Your answer must be the line holding "- 热点探测（寻找出热点代码进行缓存）" followed by every later line through the end of the entries, exactly as written.

---- EXERCISE INPUTS

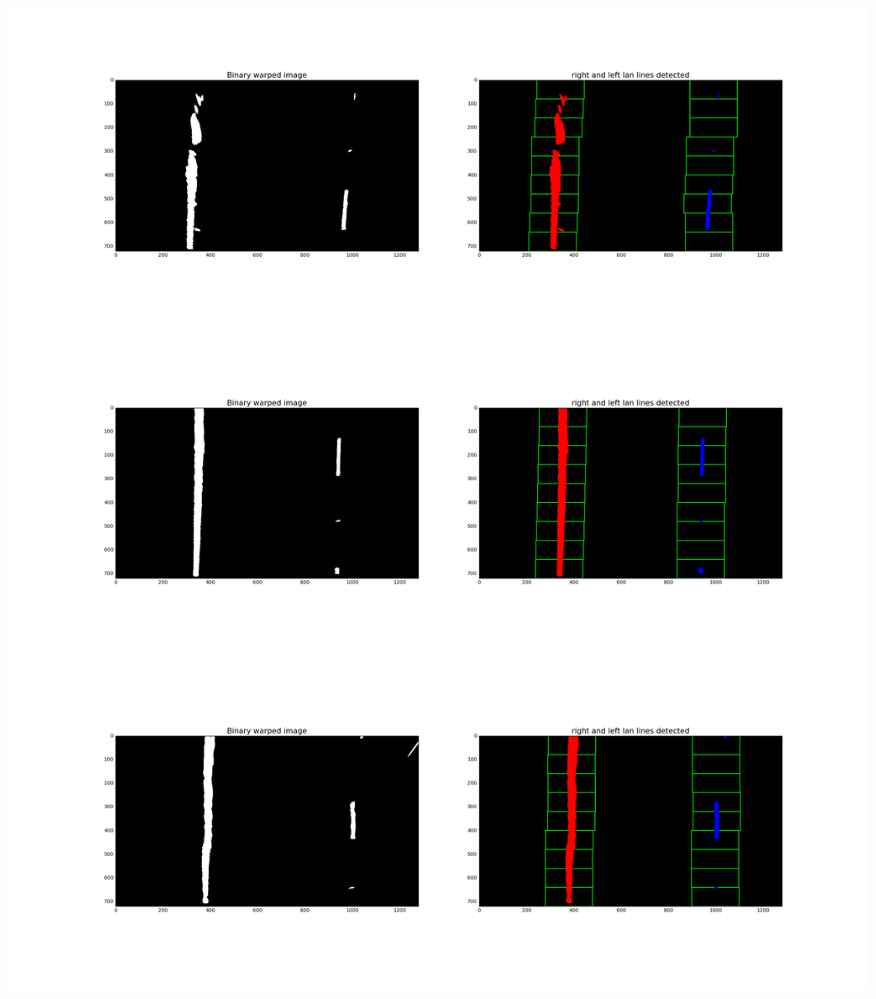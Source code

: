![windows6](output_images/sliding_windows/6.png)
![windows7](output_images/sliding_windows/7.png)
![windows8](output_images/sliding_windows/8.png)
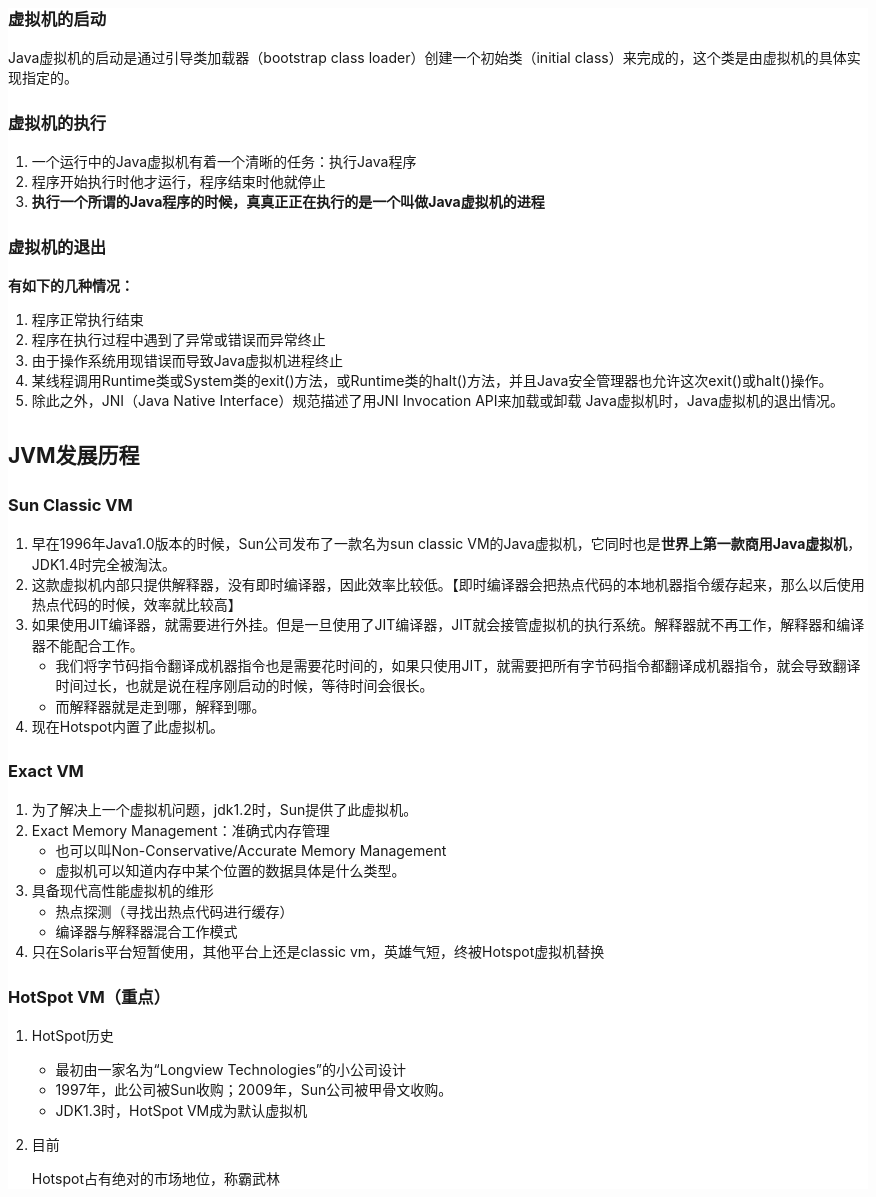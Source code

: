 ### 虚拟机的启动

Java虚拟机的启动是通过引导类加载器（bootstrap class loader）创建一个初始类（initial class）来完成的，这个类是由虚拟机的具体实现指定的。

### 虚拟机的执行

1. 一个运行中的Java虚拟机有着一个清晰的任务：执行Java程序
2. 程序开始执行时他才运行，程序结束时他就停止
3. **执行一个所谓的Java程序的时候，真真正正在执行的是一个叫做Java虚拟机的进程**

### 虚拟机的退出

**有如下的几种情况：**

1. 程序正常执行结束
2. 程序在执行过程中遇到了异常或错误而异常终止
3. 由于操作系统用现错误而导致Java虚拟机进程终止
4. 某线程调用Runtime类或System类的exit()方法，或Runtime类的halt()方法，并且Java安全管理器也允许这次exit()或halt()操作。
5. 除此之外，JNI（Java Native Interface）规范描述了用JNI Invocation API来加载或卸载 Java虚拟机时，Java虚拟机的退出情况。

## JVM发展历程

### Sun Classic VM

1. 早在1996年Java1.0版本的时候，Sun公司发布了一款名为sun classic VM的Java虚拟机，它同时也是**世界上第一款商用Java虚拟机**，JDK1.4时完全被淘汰。
2. 这款虚拟机内部只提供解释器，没有即时编译器，因此效率比较低。【即时编译器会把热点代码的本地机器指令缓存起来，那么以后使用热点代码的时候，效率就比较高】
3. 如果使用JIT编译器，就需要进行外挂。但是一旦使用了JIT编译器，JIT就会接管虚拟机的执行系统。解释器就不再工作，解释器和编译器不能配合工作。
   - 我们将字节码指令翻译成机器指令也是需要花时间的，如果只使用JIT，就需要把所有字节码指令都翻译成机器指令，就会导致翻译时间过长，也就是说在程序刚启动的时候，等待时间会很长。
   - 而解释器就是走到哪，解释到哪。
4. 现在Hotspot内置了此虚拟机。

### Exact VM

1. 为了解决上一个虚拟机问题，jdk1.2时，Sun提供了此虚拟机。
2. Exact Memory Management：准确式内存管理
   - 也可以叫Non-Conservative/Accurate Memory Management
   - 虚拟机可以知道内存中某个位置的数据具体是什么类型。
3. 具备现代高性能虚拟机的维形
   - 热点探测（寻找出热点代码进行缓存）
   - 编译器与解释器混合工作模式
4. 只在Solaris平台短暂使用，其他平台上还是classic vm，英雄气短，终被Hotspot虚拟机替换

### HotSpot VM（重点）

1. HotSpot历史

   - 最初由一家名为“Longview Technologies”的小公司设计
   - 1997年，此公司被Sun收购；2009年，Sun公司被甲骨文收购。
   - JDK1.3时，HotSpot VM成为默认虚拟机

2. 目前

   Hotspot占有绝对的市场地位，称霸武林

--------

> _EXERCISE RESULT_
   - 热点探测（寻找出热点代码进行缓存）
   - 编译器与解释器混合工作模式
4. 只在Solaris平台短暂使用，其他平台上还是classic vm，英雄气短，终被Hotspot虚拟机替换

### HotSpot VM（重点）

1. HotSpot历史

   - 最初由一家名为“Longview Technologies”的小公司设计
   - 1997年，此公司被Sun收购；2009年，Sun公司被甲骨文收购。
   - JDK1.3时，HotSpot VM成为默认虚拟机

2. 目前

   Hotspot占有绝对的市场地位，称霸武林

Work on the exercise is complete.